Hang Onto Your Hats!
Leon C. LaBrecque, JD, CPA, CFP®, CFA
Happy New Year, and welcome to 2012. Here are a few predictions and observations that provide you with our economic and political perspectives for the New Year. You may want to sit down with a favorite beverage or even an aspirin. In general, we’re certain this will not be a nice steady year:
- We appear to be nearing the end of an oscillation period. Since 1903, the market has been behaving in 13-year oscillations, followed by upswings (1903-1915, 1929-1942, 1968-1981, 1999-2012?). Each oscillation is marked by technological growth, economic downturn then growth, and usually some ‘tipping point’ at the end. We could be at the end of an oscillation, given the right tipping point.
- Europe is still messy. The EU still has an immense amount of work cut out for it. The ‘fixes’ of the ECB are still only symptomatic and don’t reflect the underlying problem: Greeks are different from Italians, and Irish are different from Germans. Unless the underlying economies have some governance, the EU will continue to suffer and will probably spend a part of 2012 in recession.
- The market has room to run. The S&P 500 has a relatively low valuation (the Price to Earnings ratio is quite low by historical standards); interest rates are so low that bank deposits of CDs don’t offer much of an alternative. Money has been flowing out of stocks, it could very easily flow back in, but probably before late fall (can you guess why?).
- The economy has room to grow. Despite all rumors to the contrary, the US economy has grown for nine straight quarters through the end of 2011 (since the 3rd Q of ’09). With low interest rates, we could see real estate start to move, car sales starting to pick up, and companies making more money.
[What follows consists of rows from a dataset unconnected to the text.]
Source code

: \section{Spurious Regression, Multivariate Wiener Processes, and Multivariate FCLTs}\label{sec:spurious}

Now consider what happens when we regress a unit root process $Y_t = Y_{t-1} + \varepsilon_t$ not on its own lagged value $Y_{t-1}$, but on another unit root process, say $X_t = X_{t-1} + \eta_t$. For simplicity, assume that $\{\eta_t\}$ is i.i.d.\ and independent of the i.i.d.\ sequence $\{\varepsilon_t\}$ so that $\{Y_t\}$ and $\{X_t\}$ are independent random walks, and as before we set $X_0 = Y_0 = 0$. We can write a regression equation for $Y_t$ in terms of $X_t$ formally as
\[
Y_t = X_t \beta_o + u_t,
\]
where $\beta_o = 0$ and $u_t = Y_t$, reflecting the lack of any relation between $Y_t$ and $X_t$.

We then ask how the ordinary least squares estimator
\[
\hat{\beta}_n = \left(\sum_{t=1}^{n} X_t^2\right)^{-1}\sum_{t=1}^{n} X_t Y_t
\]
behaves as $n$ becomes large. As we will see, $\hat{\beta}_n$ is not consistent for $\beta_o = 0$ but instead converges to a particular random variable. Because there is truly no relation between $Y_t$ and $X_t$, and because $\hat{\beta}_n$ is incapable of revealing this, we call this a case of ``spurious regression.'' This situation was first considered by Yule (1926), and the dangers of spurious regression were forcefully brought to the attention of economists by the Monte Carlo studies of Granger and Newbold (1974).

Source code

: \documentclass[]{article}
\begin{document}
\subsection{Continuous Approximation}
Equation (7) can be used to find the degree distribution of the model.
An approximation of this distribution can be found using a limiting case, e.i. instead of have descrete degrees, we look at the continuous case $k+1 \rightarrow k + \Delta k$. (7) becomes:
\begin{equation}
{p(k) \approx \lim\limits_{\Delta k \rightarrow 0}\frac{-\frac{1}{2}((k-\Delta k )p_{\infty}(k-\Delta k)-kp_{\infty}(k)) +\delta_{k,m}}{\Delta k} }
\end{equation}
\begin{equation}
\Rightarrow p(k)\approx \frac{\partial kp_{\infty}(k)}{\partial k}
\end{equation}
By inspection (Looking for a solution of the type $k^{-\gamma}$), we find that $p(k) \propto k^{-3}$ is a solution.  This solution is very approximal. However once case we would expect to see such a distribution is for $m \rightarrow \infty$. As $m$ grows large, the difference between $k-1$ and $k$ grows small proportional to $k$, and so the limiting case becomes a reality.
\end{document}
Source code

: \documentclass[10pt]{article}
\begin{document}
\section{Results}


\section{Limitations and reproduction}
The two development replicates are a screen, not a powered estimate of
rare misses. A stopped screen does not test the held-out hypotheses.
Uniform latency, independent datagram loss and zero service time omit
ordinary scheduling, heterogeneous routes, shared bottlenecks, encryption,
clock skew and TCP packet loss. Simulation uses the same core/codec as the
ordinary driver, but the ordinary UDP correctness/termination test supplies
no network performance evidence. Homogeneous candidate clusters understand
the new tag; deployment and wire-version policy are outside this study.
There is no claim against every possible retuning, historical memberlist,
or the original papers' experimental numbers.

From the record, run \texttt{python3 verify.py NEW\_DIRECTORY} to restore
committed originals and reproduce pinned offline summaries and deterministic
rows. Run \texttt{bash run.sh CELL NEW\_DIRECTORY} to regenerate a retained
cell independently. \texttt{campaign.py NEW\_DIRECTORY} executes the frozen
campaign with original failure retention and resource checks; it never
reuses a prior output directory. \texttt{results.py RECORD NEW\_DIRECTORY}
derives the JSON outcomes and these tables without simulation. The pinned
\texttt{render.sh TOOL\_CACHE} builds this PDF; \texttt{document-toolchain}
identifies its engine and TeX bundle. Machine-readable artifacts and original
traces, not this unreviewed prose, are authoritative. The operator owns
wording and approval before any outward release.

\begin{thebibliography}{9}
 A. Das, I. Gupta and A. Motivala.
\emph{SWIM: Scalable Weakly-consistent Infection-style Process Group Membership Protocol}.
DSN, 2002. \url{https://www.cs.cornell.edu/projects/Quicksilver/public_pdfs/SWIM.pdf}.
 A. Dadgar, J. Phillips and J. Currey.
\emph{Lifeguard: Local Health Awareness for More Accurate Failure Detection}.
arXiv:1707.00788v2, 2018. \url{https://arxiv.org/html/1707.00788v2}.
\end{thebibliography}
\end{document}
Don’t be surprised that our next threat is not recession but inflation.
- We have met the enemy, and it is Washington. On November 6, there is a presidential election which we predict will be narrowly decided. Importantly, 33 seats of the Senate are up for grabs, including 22 Democratic Senate seats. It seems very unlikely that the two parties will get along before the election, and barring a Republican sweep (and a senate supermajority), it seems unlikely the two parties will get along after the election. More gridlock seems likely.
- Unemployment will likely continue to slowly decline. Corporations have wrung almost every drop of productivity out of their workforce, and it seems likely that the only solution to expansion is to continue hiring. Note that the government workforce is shrinking and the private workforce is growing.
- The Bush Tax Cuts Expire 12/31/12. This is a significant issue that no one seems to be taking seriously right now. Expiration of the cuts raises taxes on virtually every taxpayer, changes the rates on dividends to ordinary income, raises capital gain rates, brings back the marriage penalty, eliminates the child tax credit and raises the Alternative Minimum Tax (AMT). Roth conversion and municipal bond purchases will become more useful as the year-end deadline ticks away.
- The Sequestration Cuts take place 01/01/13. The failure of the Super-Committee to act will cause an across-the-board cut in Federal spending. Following the normal mentality of bureaucracy, that will go to the employees first (fat chance Congress will cut their pay!). Job cuts by the Feds could lead to more unemployed people.
- The Unearned Income Medicare Contribution (UIMC) starts in 2013. The UIMC adds a 3.8% additional tax on upper-income individuals (over $200K on single and $250K on married) on all unearned income, like dividends, interest, and capital gains.
- The Debt ceiling expires again in 2013. Remember the fun we had in August of 2011? Well, it happens again, in early 2013.
- Iran is a wild card. Iran is being very aggressive about its nuclear program, including trying to block shipping in the Persian Gulf. It is completely plausible that this could escalate into a military situation either with the US, NATO, or Israel (we bet on Israel).
Bottom Line: To say the least, 2012 doesn’t look boring. Be ready to take advantage of opportunities and avoid the downdrafts. And consider whether this combination of events might cause a ‘tip’ in the market that has had virtually no upward movement since 1999.